◆ **DESCRIPTION OF THE TASK**:
Where a line in the listing contains the string "center", copy that line out.

◆ **RECORDED INFORMATION**:

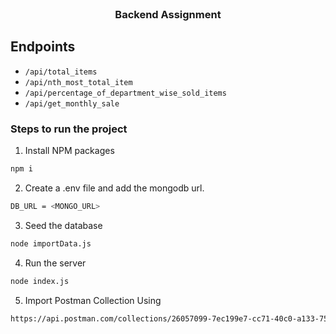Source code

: <br />
<div align="center">
  <h3 align="center">Backend Assignment</h3>
</div>

## Endpoints

- `/api/total_items`
- `/api/nth_most_total_item`
- `/api/percentage_of_department_wise_sold_items`
- `/api/get_monthly_sale`

### Steps to run the project

1. Install NPM packages

```sh
npm i
```

2. Create a .env file and add the mongodb url.

```sh
DB_URL = <MONGO_URL>
```

3. Seed the database

```sh
node importData.js
```

4. Run the server

```sh
node index.js
```

5. Import Postman Collection Using

```sh
https://api.postman.com/collections/26057099-7ec199e7-cc71-40c0-a133-757b5c60ee70?access_key=PMAT-01H2WXQT348XQ7ZY54ZN1VAJMR
```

◆ **RESULT OF THE EXERCISE**:
<div align="center">
  <h3 align="center">Backend Assignment</h3>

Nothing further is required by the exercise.